»»

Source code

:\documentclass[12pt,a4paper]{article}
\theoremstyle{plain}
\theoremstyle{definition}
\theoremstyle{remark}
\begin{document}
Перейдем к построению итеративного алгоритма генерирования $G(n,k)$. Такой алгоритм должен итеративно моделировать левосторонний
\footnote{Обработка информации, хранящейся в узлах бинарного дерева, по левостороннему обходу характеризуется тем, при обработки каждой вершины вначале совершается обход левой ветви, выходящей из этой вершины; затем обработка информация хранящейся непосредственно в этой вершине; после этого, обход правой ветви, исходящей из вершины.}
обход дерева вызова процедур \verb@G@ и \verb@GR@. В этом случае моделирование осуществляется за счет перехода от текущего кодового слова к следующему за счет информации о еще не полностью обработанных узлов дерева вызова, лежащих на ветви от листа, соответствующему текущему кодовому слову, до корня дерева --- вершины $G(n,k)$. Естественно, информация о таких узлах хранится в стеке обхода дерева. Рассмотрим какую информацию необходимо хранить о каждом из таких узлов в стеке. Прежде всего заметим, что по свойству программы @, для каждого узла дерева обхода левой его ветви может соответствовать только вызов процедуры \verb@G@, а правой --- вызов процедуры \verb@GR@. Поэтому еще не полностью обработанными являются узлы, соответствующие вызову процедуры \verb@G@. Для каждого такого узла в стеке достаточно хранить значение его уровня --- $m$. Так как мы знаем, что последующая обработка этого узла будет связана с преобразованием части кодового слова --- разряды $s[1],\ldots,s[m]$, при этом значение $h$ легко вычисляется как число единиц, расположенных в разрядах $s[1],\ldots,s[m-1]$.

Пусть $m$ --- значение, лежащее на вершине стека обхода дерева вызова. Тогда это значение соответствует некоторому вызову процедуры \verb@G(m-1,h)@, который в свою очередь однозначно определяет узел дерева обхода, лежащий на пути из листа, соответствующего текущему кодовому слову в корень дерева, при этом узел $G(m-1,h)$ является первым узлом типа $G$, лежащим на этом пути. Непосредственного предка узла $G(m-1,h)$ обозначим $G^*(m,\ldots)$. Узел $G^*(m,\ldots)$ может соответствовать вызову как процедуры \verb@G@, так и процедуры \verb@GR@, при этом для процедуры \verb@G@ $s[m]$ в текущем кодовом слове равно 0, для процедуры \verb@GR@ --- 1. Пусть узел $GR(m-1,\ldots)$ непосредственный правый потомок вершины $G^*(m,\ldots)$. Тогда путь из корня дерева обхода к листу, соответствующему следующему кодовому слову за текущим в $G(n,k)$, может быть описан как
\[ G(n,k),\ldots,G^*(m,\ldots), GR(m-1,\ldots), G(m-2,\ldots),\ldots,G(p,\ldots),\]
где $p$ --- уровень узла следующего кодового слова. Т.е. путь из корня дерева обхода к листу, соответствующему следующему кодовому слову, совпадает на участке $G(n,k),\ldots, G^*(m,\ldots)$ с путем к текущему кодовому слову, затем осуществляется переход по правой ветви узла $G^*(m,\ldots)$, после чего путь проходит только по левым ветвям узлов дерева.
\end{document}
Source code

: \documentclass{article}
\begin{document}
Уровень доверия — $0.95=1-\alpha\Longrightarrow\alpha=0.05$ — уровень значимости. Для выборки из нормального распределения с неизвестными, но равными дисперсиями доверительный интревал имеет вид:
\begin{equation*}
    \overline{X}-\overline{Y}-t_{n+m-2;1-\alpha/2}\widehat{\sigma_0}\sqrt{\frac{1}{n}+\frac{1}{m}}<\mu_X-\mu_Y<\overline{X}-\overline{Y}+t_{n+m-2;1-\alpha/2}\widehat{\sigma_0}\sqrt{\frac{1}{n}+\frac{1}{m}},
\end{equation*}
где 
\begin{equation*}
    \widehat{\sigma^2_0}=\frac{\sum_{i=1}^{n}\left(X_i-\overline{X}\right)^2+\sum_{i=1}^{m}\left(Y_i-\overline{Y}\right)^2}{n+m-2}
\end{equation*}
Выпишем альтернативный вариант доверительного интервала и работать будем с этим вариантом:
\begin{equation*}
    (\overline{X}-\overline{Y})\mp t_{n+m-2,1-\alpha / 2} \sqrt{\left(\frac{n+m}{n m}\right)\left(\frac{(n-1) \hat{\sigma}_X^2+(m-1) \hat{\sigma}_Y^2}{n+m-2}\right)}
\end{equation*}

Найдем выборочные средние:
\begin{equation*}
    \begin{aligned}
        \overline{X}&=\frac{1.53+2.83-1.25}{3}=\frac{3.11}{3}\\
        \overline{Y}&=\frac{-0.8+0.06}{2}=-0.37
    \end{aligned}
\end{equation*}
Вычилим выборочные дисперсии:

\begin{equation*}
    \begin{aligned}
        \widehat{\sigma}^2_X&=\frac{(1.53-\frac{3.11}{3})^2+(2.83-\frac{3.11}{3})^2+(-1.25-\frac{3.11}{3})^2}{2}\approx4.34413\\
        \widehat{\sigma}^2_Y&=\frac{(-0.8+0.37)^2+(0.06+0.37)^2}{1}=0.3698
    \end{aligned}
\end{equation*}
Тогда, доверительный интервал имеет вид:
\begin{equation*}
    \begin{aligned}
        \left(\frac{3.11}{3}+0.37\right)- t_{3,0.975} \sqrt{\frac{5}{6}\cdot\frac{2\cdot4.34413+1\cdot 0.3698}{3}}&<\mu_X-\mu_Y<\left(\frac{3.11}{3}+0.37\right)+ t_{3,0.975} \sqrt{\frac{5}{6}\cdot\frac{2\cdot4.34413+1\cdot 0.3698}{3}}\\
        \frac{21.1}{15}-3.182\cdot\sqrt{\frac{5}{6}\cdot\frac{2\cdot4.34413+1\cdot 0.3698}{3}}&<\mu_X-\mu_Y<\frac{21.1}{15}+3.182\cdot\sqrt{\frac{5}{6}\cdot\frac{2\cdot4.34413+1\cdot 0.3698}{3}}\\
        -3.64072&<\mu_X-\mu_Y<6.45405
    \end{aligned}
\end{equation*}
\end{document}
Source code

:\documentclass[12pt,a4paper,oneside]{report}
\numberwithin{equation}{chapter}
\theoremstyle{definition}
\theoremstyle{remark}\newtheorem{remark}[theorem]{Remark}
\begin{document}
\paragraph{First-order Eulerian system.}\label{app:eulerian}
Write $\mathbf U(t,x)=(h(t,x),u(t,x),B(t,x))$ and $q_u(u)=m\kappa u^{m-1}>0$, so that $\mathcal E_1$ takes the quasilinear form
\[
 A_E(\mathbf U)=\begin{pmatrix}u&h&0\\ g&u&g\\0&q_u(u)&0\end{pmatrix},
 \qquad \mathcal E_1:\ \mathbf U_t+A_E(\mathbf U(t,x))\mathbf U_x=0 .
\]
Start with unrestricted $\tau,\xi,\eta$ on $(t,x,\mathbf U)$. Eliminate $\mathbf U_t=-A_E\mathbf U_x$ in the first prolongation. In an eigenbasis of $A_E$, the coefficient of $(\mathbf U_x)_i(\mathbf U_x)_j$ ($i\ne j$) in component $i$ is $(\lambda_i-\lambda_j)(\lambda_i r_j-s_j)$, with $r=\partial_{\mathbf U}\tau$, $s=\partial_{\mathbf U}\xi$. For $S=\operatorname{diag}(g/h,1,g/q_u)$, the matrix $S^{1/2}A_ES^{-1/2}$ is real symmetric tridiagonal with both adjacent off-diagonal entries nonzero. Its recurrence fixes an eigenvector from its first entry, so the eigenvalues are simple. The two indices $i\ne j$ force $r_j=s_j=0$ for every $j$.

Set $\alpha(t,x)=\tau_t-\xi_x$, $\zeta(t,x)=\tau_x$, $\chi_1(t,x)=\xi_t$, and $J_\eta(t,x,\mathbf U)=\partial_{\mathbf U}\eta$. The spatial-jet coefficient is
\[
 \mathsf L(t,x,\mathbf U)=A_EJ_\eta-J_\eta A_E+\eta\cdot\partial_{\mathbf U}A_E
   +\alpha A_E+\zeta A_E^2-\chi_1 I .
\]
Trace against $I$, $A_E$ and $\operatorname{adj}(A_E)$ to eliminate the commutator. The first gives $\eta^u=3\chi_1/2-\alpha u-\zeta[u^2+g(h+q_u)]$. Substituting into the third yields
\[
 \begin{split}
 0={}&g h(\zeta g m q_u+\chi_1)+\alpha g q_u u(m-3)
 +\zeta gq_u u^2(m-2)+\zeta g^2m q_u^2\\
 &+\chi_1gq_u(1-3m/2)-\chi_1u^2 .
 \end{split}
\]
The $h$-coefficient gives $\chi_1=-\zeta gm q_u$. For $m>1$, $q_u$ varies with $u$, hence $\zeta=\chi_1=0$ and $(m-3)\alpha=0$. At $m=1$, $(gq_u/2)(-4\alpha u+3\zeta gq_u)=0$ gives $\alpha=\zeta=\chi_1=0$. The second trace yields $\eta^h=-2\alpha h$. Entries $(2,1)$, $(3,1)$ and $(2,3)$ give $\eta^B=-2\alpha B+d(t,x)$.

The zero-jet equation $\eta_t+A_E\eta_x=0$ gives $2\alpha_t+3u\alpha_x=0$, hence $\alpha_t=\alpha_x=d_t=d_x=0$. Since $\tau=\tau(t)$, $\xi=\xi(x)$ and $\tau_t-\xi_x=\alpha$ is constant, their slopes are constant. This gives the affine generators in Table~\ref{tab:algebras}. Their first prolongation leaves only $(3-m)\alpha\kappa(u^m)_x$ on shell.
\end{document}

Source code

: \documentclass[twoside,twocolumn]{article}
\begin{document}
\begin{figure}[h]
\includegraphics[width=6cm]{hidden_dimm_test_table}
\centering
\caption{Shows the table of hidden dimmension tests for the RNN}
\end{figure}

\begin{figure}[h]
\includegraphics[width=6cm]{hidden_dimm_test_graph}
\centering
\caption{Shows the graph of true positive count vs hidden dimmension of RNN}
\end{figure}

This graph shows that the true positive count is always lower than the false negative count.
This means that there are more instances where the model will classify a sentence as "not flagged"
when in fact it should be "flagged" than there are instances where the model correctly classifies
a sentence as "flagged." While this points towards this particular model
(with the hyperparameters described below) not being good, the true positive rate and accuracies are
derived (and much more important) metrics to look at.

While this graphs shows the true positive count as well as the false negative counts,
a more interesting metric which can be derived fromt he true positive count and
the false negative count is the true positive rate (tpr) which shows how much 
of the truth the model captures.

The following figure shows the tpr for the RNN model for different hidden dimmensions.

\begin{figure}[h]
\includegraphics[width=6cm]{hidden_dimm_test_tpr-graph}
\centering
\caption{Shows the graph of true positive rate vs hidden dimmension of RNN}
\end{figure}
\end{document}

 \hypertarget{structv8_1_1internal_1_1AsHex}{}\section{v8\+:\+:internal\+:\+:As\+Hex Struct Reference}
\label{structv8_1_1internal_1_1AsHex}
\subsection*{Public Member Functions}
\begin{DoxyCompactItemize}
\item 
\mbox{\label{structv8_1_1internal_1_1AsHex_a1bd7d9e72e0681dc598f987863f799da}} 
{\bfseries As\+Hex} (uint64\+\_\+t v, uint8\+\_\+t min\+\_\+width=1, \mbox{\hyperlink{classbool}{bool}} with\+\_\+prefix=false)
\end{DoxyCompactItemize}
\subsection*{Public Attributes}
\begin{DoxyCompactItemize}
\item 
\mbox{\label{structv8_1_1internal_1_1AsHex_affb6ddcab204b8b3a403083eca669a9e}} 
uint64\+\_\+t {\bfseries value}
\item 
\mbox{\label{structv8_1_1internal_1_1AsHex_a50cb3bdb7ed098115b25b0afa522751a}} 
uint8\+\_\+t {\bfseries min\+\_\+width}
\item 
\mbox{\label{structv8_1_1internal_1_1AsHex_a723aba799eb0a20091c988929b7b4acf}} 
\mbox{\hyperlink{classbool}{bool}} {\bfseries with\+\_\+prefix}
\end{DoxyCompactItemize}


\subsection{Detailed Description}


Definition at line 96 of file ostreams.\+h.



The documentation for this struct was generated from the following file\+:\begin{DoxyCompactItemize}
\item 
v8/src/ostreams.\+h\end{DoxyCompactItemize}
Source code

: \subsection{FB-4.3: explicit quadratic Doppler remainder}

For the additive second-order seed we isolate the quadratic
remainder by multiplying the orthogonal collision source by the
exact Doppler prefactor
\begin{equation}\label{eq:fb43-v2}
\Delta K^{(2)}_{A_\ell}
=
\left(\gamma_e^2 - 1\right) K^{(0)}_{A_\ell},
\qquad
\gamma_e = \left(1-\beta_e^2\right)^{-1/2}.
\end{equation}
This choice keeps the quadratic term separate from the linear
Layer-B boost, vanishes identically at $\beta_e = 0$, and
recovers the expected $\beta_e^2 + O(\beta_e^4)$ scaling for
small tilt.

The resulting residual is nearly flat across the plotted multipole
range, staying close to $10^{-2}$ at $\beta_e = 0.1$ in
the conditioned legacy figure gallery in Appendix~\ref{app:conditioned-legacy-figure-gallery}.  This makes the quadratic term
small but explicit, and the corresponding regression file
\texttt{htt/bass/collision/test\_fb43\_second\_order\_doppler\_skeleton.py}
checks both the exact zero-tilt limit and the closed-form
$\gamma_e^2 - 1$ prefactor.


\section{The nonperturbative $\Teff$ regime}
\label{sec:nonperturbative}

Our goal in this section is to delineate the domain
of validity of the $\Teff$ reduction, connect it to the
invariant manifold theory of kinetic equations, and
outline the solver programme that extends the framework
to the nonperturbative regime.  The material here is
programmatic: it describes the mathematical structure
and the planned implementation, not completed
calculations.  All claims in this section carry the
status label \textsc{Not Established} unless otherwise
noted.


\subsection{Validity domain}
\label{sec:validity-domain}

««

Task directions: The lines running from the start of the data through the one that contains "Перейдем к построению" should be reproduced exactly, and only those.

Written solution:
Source code

:\documentclass[12pt,a4paper]{article}
\theoremstyle{plain}
\theoremstyle{definition}
\theoremstyle{remark}
\begin{document}
Перейдем к построению итеративного алгоритма генерирования $G(n,k)$. Такой алгоритм должен итеративно моделировать левосторонний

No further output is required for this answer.